首相の座をたぐり寄せる戦いでもある。これからの日本について骨太な論戦を求めたい。
石破茂首相の退陣表明に伴う自民党総裁選が22日、告示された。小林鷹之、茂木敏充、林芳正、高市早苗、小泉進次郎の5氏が届け出た。いずれも昨年の総裁選に出馬した40代から60代だ。10月4日に投開票される。
自民、公明両党は衆参両院で過半数を割り込んでいる少数与党だが、野党各党が首相指名選挙で一本化する機運は乏しく、自民総裁選を勝ち抜いた候補が首相になる可能性が高い。
自民にとって、この総裁選が出直しの一歩になる。大敗した参院選の総括で党自らが示したように、国民との間に起きている意識の乖離(かいり)を解消する転換点にしなければならない。
棚上げされたままの物価高対策を注目したい。各候補は、参院選時に自民が掲げて不評だった2万円の一律給付に代わり、給付付き税額控除や年収の壁引き上げなどの主張を展開している。
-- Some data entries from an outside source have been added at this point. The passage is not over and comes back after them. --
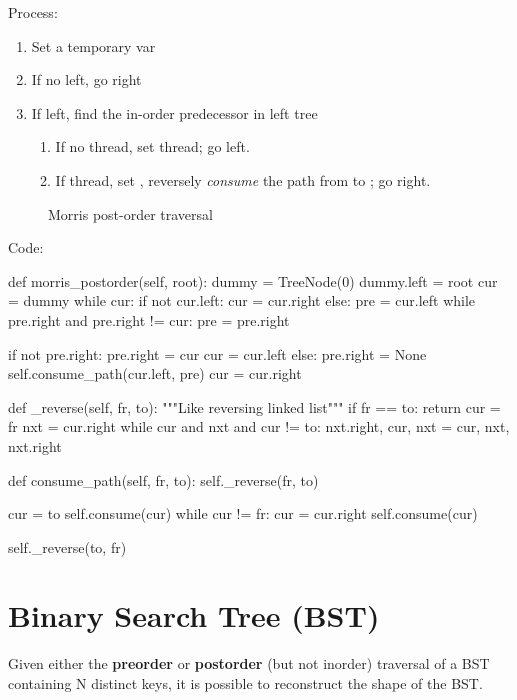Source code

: Process:
\begin{enumerate}
\item Set a temporary var 
\item If no left, go right
\item If left, find the in-order predecessor  in left tree
\begin{enumerate}
\item If no thread, set  thread; go left.
\item If thread,  set , reversely \textit{consume} the path from  to ; go right.
\end{enumerate}
\end{enumerate}
\begin{figure*}[!htb]
\centering
{}
\caption{Morris post-order traversal}
\label{fig:morrisInorder}
\end{figure*}
Code:
\begin{python}
def morris_postorder(self, root):
    dummy = TreeNode(0)
    dummy.left = root
    cur = dummy
    while cur:
        if not cur.left:
            cur = cur.right
        else:
            pre = cur.left
            while pre.right and pre.right != cur:
                pre = pre.right

            if not pre.right:
                pre.right = cur
                cur = cur.left
            else:
                pre.right = None
                self.consume_path(cur.left, pre)
                cur = cur.right

def _reverse(self, fr, to):
    """Like reversing linked list"""
    if fr == to: return
    cur = fr
    nxt = cur.right
    while cur and nxt and cur != to:
        nxt.right, cur, nxt = cur, nxt, nxt.right

def consume_path(self, fr, to):
    self._reverse(fr, to)

    cur = to
    self.consume(cur)
    while cur != fr:
        cur = cur.right
        self.consume(cur)

    self._reverse(to, fr)
\end{python}

\section{Binary Search Tree (BST)}
Given either the \textbf{preorder} or \textbf{postorder} (but not inorder) traversal of a BST containing N distinct keys, it is possible to reconstruct the shape of the BST. 
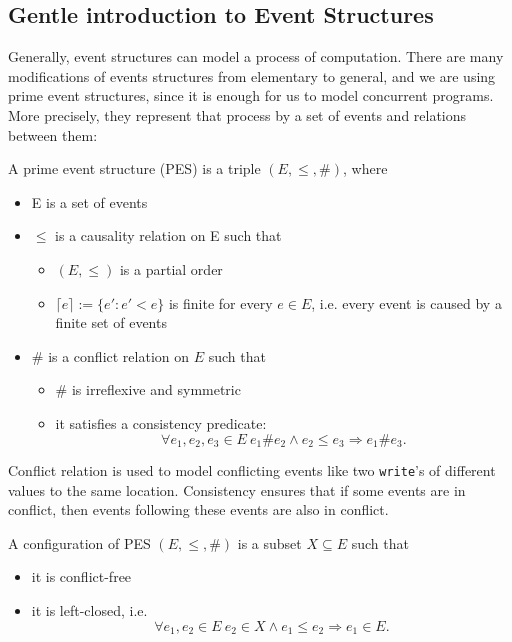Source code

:\subsection{Gentle introduction to Event Structures}

Generally, event structures can model a process of computation. 
There are many modifications of events structures from elementary to general, 
and we are using prime event structures, since it is enough for us to model 
concurrent programs. More precisely, they represent that process by a set of events 
and relations between them: 
\begin{definition} \label{es_def}
A prime event structure (PES) is a triple $(E, \leq, \#)$, where
\begin{itemize}
  \item E is a set of events
  \item $\leq$ is a causality relation on E such that 
  \begin{itemize}
    \item $ (E, \leq) $ is a partial order
    \item $\lceil e \rceil := \{ e' : e' < e \}$ is finite for every $e \in E$, 
    i.e. every event is caused by a finite set of events
  \end{itemize}
  \item $\#$ is a conflict relation on $E$ such that
  \begin{itemize}
    \item $\#$ is irreflexive and symmetric
    \item it satisfies a consistency predicate:
    $$\forall e_1, e_2, e_3 \in E \ e_1 \# e_2 \land e_2 \leq e_3 \Rightarrow e_1 \# e_3.$$
  \end{itemize}
\end{itemize}
\end{definition}

Conflict relation is used to model conflicting events like two \texttt{write}'s 
of different values to the same location.
Consistency ensures that if some events are in conflict, then events 
following these events are also in conflict.

\begin{definition}
A configuration of PES $(E, \leq, \#)$ is a subset $X \subseteq E$ such that
\begin{itemize}
  \item it is conflict-free
  \item it is left-closed, i.e. $$\forall e_1, e_2 \in E \ e_2 \in X \land e_1 \leq e_2 \Rightarrow e_1 \in E.$$
\end{itemize}
\end{definition}

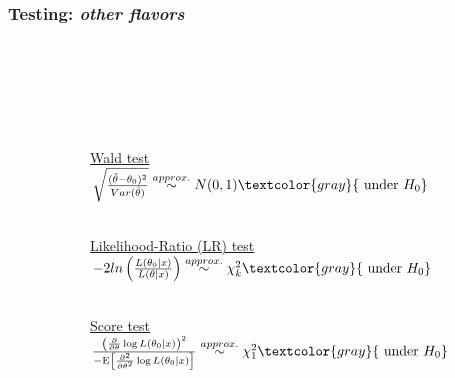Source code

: \documentclass[xcolor={dvipsnames}]{beamer}
\begin{document}
\frame
{
 \frametitle{Testing: \emph{other flavors}}

\vspace{-.1in}

${}$\\${}$\\${}$\\${}$\\
\begin{columns}
\begin{column}{.6\textwidth}
\end{column}
\begin{column}{.55\textwidth}
\vspace{-.075in}

\underline{Wald test}\\
$\sqrt{\frac{(\hat \theta - \theta_0)^2}{Var(\hat \theta)}} \overset{\tiny approx.}{\sim} N(0,1) \textcolor{gray}{\text{ under } H_0}$\\${}$

\underline{Likelihood-Ratio (LR) test}\\
$-2ln\left(\frac{L(\theta_0|x)}{{L(\theta|x)}}\right) \overset{\tiny approx.}{\sim} \chi^2_k \textcolor{gray}{\text{ under } H_0}$\\${}$

\underline{Score test} \\
$\frac{\left(\frac{\partial}{\partial \theta } \log L(\theta_0|x)\right)^2}
{-\text{E}\left[\frac{\partial^2}{\partial \theta^2 } \log L(\theta_0|x)\right]} \overset{\tiny approx.}{\sim} \chi^2_1 \textcolor{gray}{\text{ under } H_0}$

\end{column}


\end{columns}
${}$\\${}$\\${}$\\${}$\\

}
\end{document}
石破政権は、数多くの政策協議が実らずに終わった。先の通常国会では、懸案であった選択的夫婦別姓も、基礎年金の底上げも先送りされた。
「政治とカネ」では企業・団体献金の扱いも持ち越し、国民は不信感を募らせた。
野党と折り合いをつけ政策を実現させるのが与党の責務である。新総裁は多様な野党と対話を重ねる交渉力が不可欠だ。
野党とどう連携し、政権を安定させるか、枠組みを候補は示すべきである。決められない政治に終止符を打たねばならない。
政策課題は多い。生産者、消費者ともに安心できる農政への転換が求められている。描くコメ政策を語ってもらいたい。
本県にとっては、原発との向き合い方も重要になる。エネルギー政策を明確にするべきだ。
人口減による社会の停滞にどう歯止めをかけるのか。地方の活力に関わるテーマだ。議論が深まることを期待したい。
懸念するのは、旧派閥の影響だ。候補が続々と元領袖(りょうしゅう)を訪ね、協力を求めたとみられる。
派閥裏金事件に端を発した党勢低迷が続く中、派閥政治と決別できぬままなのではないか。党が打ち出した「解党的出直し」からは遠い姿がうかがえる。
石破降ろしに至った党内の勢力争いが、国政の遅滞を生んでいる。それが国益を損ねているのは明らかである。
5氏は国民に向け、大いに国家観を語ってもらいたい。党の存在意義をかけた論戦に、私たちも耳を澄ませたい。